| EXCERPTED DATA |

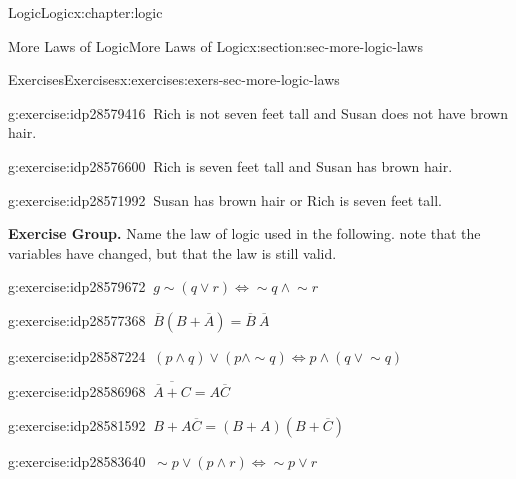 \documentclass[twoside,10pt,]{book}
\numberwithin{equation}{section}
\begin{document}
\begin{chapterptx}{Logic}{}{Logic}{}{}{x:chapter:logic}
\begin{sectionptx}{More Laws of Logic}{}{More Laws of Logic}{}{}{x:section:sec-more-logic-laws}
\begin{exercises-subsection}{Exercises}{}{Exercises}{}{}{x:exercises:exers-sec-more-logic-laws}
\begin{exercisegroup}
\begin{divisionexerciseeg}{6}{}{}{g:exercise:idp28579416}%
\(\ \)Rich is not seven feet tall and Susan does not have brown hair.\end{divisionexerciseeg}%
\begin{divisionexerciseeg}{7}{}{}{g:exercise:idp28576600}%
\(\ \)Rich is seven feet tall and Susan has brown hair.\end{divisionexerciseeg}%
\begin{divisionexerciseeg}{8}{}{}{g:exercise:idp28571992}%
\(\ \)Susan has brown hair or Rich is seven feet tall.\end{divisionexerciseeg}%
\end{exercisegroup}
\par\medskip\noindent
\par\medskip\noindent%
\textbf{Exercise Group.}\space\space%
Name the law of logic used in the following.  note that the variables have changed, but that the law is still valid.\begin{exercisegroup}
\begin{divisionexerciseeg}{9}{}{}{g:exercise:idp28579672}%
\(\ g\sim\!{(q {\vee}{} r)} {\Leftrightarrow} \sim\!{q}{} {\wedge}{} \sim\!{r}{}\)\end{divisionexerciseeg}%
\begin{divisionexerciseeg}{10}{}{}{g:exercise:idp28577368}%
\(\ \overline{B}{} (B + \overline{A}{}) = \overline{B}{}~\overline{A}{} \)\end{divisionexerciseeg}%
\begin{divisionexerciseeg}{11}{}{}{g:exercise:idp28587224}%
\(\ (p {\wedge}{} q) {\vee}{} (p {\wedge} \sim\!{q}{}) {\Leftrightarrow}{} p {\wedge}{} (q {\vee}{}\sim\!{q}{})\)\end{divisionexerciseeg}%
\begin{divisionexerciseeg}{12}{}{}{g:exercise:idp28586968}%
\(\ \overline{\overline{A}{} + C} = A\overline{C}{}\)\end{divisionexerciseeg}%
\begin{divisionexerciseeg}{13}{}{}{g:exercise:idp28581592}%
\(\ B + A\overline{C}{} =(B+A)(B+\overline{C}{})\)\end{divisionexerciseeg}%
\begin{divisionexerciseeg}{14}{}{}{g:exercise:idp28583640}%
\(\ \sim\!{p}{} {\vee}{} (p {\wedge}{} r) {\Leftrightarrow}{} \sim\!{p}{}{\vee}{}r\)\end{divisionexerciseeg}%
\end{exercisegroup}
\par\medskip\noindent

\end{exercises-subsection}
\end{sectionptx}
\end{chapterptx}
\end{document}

--

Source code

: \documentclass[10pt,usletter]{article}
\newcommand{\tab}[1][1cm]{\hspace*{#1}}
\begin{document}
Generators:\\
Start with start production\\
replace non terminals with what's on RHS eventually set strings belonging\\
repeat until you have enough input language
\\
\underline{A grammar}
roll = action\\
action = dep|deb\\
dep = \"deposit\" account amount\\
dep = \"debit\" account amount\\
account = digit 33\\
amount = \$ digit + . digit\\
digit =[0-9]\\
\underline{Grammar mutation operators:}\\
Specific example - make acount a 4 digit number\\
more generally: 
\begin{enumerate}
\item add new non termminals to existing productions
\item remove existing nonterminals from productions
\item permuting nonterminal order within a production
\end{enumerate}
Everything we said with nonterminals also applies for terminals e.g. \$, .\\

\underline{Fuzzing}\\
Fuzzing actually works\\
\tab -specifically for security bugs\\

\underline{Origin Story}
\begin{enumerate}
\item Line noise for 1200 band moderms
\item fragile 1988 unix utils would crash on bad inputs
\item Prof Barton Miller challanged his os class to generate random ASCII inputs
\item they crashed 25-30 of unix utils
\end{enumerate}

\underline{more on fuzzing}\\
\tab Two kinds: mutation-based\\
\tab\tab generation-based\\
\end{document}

---

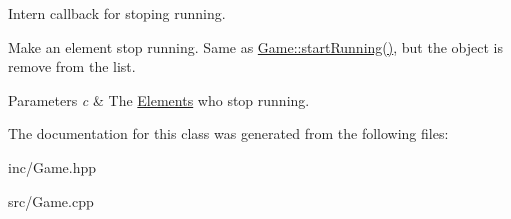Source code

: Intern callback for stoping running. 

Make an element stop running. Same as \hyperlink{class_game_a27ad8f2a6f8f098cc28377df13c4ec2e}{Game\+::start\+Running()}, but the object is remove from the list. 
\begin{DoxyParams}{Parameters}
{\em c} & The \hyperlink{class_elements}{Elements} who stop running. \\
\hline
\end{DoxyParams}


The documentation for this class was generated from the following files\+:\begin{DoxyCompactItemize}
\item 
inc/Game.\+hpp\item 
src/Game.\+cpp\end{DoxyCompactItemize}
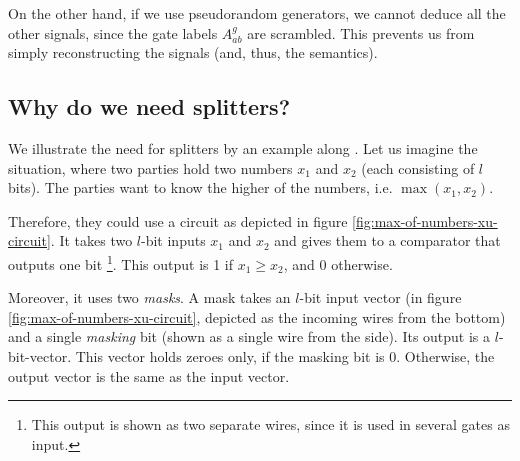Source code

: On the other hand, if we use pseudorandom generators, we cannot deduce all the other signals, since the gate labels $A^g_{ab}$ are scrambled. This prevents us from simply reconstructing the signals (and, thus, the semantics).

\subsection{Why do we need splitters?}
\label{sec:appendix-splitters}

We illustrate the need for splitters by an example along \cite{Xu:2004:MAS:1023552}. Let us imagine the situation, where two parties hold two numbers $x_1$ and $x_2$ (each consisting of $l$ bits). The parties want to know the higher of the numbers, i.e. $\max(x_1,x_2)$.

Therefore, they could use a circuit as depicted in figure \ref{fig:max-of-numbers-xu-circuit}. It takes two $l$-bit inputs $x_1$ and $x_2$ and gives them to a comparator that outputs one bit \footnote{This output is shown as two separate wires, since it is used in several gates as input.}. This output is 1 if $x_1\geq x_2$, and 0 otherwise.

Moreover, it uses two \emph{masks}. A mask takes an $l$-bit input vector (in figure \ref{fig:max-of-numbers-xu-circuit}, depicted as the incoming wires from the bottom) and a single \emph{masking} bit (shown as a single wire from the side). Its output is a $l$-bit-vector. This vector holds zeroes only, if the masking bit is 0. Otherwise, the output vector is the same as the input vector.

| EXERCISE REQUIREMENTS |
The expected answer is one number: the count of lines in the listing that include the string "Susan".

| RESPONSE TO THE EXERCISE |
3